If you need to stay in your current home after closing, that timing should be documented correctly. CAR separates short occupancy under 30 days into SIP and longer stays into RLAS.

Those agreements cover practical points like term, fees, maintenance, utilities, access, and insurance. CAR also advises the parties to use a separate occupancy agreement and to consult the lender about how the seller’s stay may affect the buyer’s loan.

What rent-back can and cannot do

A rent-back can be a helpful timing tool if you sell first but need a little more time before moving into your next home. It can smooth possession dates and reduce moving stress.

But it is important not to treat rent-back money as part of your purchase funds. Fannie Mae states that a seller rent-back credit cannot be counted as eligible funds for down payment, closing costs, or reserves when the borrower qualifies for the new loan.

That means rent-back may solve a logistics problem, but it does not replace liquidity.

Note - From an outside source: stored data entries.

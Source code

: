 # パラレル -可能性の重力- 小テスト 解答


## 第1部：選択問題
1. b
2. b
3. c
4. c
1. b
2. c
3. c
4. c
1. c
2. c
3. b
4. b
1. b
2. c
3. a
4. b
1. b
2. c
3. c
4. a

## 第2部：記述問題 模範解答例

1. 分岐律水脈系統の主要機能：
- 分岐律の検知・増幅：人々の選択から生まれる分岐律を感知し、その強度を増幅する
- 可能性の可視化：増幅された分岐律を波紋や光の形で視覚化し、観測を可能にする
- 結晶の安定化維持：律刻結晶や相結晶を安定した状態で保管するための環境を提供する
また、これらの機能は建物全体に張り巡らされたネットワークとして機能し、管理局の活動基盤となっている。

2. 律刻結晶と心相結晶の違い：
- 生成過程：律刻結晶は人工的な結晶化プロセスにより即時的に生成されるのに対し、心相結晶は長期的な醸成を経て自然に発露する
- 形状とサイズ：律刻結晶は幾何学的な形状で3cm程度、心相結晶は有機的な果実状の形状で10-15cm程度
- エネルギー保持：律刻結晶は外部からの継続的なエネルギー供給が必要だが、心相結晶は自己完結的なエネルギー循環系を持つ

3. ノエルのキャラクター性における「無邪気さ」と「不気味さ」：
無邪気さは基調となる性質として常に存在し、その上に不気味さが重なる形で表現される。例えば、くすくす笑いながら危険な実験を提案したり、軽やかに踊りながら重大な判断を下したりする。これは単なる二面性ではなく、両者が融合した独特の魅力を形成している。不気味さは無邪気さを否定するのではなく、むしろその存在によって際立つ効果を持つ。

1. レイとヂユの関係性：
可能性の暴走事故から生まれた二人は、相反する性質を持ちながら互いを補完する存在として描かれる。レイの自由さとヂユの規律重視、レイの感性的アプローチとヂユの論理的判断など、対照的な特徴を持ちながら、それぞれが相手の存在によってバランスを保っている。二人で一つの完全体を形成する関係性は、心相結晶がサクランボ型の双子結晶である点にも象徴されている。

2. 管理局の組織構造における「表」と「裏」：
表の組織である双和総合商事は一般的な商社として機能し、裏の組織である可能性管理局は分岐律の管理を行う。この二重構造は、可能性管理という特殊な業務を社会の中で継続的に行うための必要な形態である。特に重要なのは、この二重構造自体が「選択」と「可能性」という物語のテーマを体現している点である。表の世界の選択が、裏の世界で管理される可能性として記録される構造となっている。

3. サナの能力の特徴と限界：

A practical Studio City game plan

If you are trying to sell and buy at the same time in Studio City, the most practical approach is usually to get organized before either property hits a critical deadline. In a market with high values and active but not frantic inventory, preparation creates options.

A smart move-up plan often looks like this:

  1. Get preapproved early and confirm your buying range.
  2. Estimate your current home’s likely sale proceeds.
  3. Decide whether you want to sell first, buy with a contingency, use bridge financing, or target a same-week close.
  4. Build in reserves for closing costs and possible overlap.
  5. Set expectations around possession, moving dates, and temporary housing if needed.
  6. Use the right California forms and contingency structure for the plan you actually intend to follow.

This kind of move is rarely about finding one perfect trick. It is about aligning pricing, cash, contract terms, and timing so each step supports the next one.

If you want a calm, tailored plan for selling your current home and buying the next one in Studio City, Adam Dehrey can help you map out the sequence, evaluate your options, and move with more clarity and confidence.

FAQs

Can I buy a home in Studio City before I sell my current home?

  • Yes, if you have enough cash or can use bridge financing to handle the overlap. CFPB guidance recognizes short-term bridge loans for buyers who plan to sell their current home within 12 months.

What does a home-sale contingency do in a Studio City purchase?

  • It makes your purchase dependent on a stated condition, often the sale of your current home. The seller may still continue marketing the property and may use a kick-out clause.

How long can I stay in my home after closing in California?

  • CAR uses the SIP addendum for seller occupancy under 30 days after closing, and RLAS for occupancy of 30 days or more.

Can rent-back money help me qualify for my next mortgage?

  • Not for a Fannie Mae loan. A rent-back credit cannot be counted as eligible funds for your down payment, closing costs, or reserves.

Is selling first usually safer in Studio City?

  • For many homeowners, yes. Selling first can reduce overlap risk because you know your available equity before committing to the next purchase.